Summary of strategies for helping to preserve the doctor–patient relationship, and potentially lead the hesitant parent/patient to a vaccine-accepting stance.
Bearing in mind the above, a productive dialogue might follow this path: (1) Open-ended questioning (e.g., What do you think about vaccines?); (2) Affirmation (e.g., I understand…); (3) Reflection (e.g., You are concerned by/that…); (4) Summarization (e.g., Let me summarize…). This approach has proven to be extremely effective at bringing parties-in-conflict together in the restorative justice setting.
CONCLUSION
In the decade since the 2007 publication on dismissal of vaccine refusers from clinical practice (5), vaccine hesitancy appears to have increased in Canada (1). This 2018 reassessment of the ethical, legal, and public health dismissal considerations provides an even stronger rationale than in 2007 that dismissal is especially professionally problematic in the Canadian context. While still theoretically possible in Canada, dismissal of vaccine refusers should not be adopted lightly by physicians given the 2017 CMPA advice and lack of evidence that dismissal leads to positive outcomes.
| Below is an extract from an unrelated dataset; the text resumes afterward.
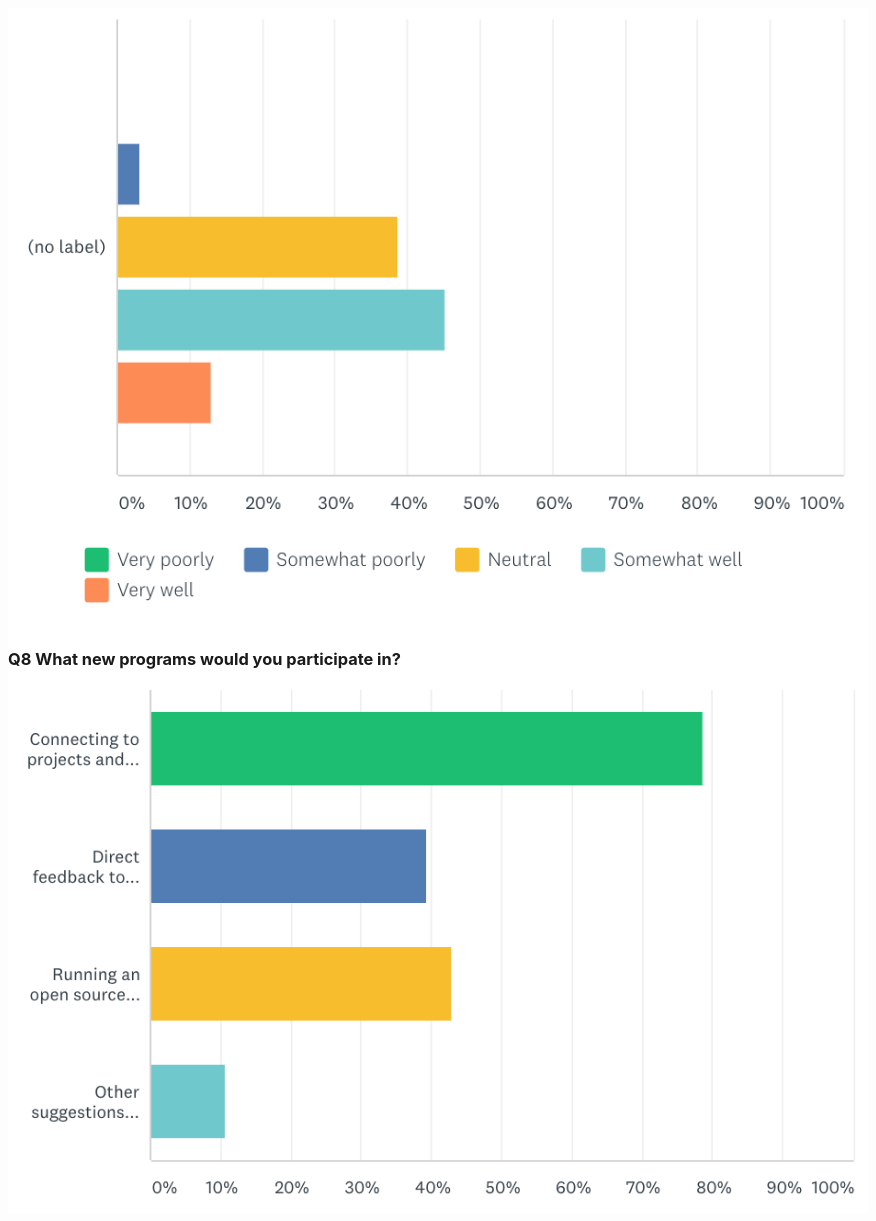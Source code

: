 ![Q7 Communication](Q7.png)

### Q8 What new programs would you participate in?

![Q8 New programs](Q8.png)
There are important gaps in our knowledge in this area in Canada, including the prevalence of dismissal from a practice for vaccine refusal, the prevalence of physicians dismissing immunization from their practices and the prevalence of physician non-support for immunization.
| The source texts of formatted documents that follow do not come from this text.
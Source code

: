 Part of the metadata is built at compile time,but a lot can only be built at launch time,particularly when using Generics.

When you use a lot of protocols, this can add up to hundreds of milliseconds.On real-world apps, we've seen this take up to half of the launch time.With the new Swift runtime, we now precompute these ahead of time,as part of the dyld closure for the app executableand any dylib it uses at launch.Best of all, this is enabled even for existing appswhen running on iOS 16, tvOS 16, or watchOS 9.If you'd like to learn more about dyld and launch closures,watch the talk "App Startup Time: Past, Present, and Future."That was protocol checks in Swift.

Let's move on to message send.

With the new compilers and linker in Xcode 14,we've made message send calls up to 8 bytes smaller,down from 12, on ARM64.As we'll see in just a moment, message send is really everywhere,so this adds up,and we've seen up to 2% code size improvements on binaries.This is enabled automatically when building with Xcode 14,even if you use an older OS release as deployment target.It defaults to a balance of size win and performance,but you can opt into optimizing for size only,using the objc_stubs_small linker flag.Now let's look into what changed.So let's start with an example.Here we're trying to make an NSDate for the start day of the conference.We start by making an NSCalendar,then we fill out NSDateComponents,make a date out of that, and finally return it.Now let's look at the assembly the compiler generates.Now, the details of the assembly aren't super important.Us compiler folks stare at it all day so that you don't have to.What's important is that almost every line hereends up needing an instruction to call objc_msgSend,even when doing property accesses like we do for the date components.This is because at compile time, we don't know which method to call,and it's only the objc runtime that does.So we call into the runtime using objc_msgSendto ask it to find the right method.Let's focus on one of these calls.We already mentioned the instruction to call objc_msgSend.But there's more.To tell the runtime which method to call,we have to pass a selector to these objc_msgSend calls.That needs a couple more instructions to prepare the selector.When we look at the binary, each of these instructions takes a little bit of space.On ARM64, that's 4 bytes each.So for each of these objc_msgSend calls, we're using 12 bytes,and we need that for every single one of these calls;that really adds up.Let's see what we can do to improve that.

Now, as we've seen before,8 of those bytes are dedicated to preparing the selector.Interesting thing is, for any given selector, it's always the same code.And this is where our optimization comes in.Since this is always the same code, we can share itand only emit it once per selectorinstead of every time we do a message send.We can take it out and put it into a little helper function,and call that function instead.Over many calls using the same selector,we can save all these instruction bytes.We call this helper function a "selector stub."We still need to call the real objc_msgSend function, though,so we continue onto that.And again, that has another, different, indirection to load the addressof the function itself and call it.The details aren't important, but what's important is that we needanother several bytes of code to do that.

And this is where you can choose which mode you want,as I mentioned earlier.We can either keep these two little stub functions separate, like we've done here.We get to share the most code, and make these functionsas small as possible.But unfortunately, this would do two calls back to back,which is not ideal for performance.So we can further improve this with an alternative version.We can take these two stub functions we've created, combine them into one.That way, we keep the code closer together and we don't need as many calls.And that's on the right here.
In summary, given current evidence, in Canada, family/patient dismissal for vaccine refusal or dismissing immunization from one’s practice is neither in the best interests of patients nor the community. One of the most powerful tools for combatting vaccine hesitancy and refusal is a good doctor–patient relationship, the maintenance of which is at the heart of the physician’s ethical, legal, and professional responsibilities. Keeping vaccine refusers in one’s practice preserves the possibility for future engagements, including a change in mind. In the meantime, learning to agree to disagree in a friendly and honest way avoiding conflict and antagonism, will help build the trust that may lead to more informed decision making and eventual arrival at vaccine acceptance. This is a crucial role for physicians to aid public health in trying to increase vaccine uptake rates in our country over time. The importance of this role cannot be overestimated.
Potential Conflicts of Interest
All authors: No reported conflicts of interest. All authors have submitted the ICMJE Form for Disclosure of Potential Conflicts of Interest. Conflicts that the editors consider relevant to the content of the manuscript have been disclosed.